The pkgmatch package finds packages, as well as individual functions, which best match a given input. Inputs can be text descriptions, sections of code, or even entire R packages. pkgmatch finds the most closely matching packages using a token-frequency algorithm. This document describes how the pkgmatch package works.

Summary

Input chunking:
- Packages as either text or code
- Text chunks:
  - Entire package text, including README, vignettes, and all function documentation entries
  - Package text without function documentation entries
- Code chunks: None; entire package code as sole input chunk
LM sizes: Input = 8,096 tokens, embedding length = 768
Similarities assessed from “Inverse Document Frequency” weighting of terms, via “BM25” values.
Final ranking:
- “Reciprocal Rank Fusion” algorithm of Cormack, Clarke, & Büttcher (2009).
Reproducibility: Entirely deterministic and reproducible

Input forms

Text input of packages includes text from the package description (in the “DESCRIPTION” file), followed by text from the “README” file (where present), text of all vignettes, text of all function descriptions, and parameters of each function.
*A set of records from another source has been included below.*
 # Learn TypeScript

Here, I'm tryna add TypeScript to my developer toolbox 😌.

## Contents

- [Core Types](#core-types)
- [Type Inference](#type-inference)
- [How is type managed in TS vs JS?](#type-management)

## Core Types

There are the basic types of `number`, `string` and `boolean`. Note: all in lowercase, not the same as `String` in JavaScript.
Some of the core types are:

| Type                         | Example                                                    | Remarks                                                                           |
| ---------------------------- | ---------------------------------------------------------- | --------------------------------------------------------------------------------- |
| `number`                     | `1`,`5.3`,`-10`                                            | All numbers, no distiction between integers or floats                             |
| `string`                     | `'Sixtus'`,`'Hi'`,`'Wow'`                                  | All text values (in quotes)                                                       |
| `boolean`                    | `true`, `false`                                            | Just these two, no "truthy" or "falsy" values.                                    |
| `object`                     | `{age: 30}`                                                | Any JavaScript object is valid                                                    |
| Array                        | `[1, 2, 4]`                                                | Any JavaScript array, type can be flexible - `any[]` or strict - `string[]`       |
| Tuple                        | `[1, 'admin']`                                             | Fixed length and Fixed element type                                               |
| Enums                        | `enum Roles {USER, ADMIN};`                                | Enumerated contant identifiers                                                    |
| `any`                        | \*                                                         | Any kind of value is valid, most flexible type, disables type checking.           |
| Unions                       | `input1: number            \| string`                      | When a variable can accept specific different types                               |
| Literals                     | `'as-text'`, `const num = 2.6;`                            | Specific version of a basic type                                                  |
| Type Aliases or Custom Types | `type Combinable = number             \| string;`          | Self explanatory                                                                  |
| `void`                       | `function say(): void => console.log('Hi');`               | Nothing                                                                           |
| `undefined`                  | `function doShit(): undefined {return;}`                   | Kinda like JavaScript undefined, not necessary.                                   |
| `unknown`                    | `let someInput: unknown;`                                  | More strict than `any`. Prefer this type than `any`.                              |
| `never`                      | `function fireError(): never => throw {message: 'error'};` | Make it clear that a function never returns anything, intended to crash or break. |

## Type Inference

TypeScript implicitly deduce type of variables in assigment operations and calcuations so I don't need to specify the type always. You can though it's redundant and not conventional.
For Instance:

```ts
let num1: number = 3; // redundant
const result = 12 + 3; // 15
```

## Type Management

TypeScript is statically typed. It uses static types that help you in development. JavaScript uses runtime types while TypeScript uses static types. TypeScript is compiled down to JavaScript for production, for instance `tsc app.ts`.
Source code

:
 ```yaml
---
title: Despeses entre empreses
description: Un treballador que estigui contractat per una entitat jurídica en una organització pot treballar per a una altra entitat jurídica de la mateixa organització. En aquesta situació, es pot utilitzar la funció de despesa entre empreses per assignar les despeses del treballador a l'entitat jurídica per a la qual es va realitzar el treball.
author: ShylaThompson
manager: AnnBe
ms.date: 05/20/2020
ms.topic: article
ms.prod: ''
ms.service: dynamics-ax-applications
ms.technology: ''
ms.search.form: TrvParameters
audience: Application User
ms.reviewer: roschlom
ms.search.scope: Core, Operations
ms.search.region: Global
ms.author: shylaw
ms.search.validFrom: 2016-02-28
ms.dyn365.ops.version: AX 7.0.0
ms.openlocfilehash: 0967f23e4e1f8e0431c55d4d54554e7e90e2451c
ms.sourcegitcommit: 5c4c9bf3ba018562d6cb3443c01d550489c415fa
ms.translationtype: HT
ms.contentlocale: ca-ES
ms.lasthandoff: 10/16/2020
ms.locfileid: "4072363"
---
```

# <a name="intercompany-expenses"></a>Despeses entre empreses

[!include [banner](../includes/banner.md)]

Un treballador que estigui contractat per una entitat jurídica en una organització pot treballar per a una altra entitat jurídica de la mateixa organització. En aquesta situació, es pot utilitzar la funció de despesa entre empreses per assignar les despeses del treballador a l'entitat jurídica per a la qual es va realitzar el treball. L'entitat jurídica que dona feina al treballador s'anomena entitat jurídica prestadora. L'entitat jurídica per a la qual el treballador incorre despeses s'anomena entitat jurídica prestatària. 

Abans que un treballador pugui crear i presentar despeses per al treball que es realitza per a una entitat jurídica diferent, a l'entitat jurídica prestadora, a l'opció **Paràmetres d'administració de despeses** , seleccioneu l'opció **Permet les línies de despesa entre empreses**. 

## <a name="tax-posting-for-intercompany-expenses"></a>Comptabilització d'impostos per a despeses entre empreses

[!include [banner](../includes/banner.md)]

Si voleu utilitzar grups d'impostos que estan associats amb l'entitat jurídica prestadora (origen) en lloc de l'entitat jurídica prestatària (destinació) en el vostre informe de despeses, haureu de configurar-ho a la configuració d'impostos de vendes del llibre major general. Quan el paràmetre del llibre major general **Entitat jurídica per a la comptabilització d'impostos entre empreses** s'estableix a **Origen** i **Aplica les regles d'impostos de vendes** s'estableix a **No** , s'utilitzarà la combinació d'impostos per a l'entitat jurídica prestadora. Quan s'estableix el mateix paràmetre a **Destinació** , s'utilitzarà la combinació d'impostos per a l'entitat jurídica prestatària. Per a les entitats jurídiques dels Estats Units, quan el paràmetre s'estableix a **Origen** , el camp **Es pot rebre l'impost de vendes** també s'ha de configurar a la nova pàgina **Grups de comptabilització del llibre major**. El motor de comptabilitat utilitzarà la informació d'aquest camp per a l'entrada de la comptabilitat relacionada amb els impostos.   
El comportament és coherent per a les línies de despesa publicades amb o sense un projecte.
All code is removed from these text sources, including removal of all code chunks in .Rmd documents.

A reduced version of the input text is also submitted to the token-frequency algorithms, through removing the text of function descriptions, leaving only package description, README and vignette text. Text inputs and outputs are thus considered in two forms: the full form, generally appended with _with_fns, and the reduced form appended with _wo_fns.

Inputs as text or code

All functions accept an input parameter, with an accompanying input_is_code logical flag. If not specifically set, the value of input_is_code flag is determined by first passing the input to an internal function, text_is_code(). That function defines inputs as code if the number of recognisable words in the input is equal to or greater than a default threshold of 98%. The code file in which that function is defined contains a short script at the bottom which was used to define this threshold. This automated distinction between text and code inputs can always be over-ridden by specifying a value for the input_is_code parameter.

Similarities between inputs and corpora of R packages

The algorithms described here were applied to all R packages from rOpenSci’s suite, as well as from CRAN. Most functions accept a “corpus” parameter, with values of either “ropensci” or “cran” to compare inputs to these specified corpora. The following sections describe algorithms this package uses to assess similarities between inputs and all packages within these corpora.

Token-frequency similarities

The pkgmatch package passes all input to an internal version of the “Best Match 25” (BM25) algorithm, an algorithm that is commonly used in conjunction with LM outputs. The BM25 algorithm generates vectors of numeric values quantifying the similarity between a given input and all packages (or functions) within the specified corpus.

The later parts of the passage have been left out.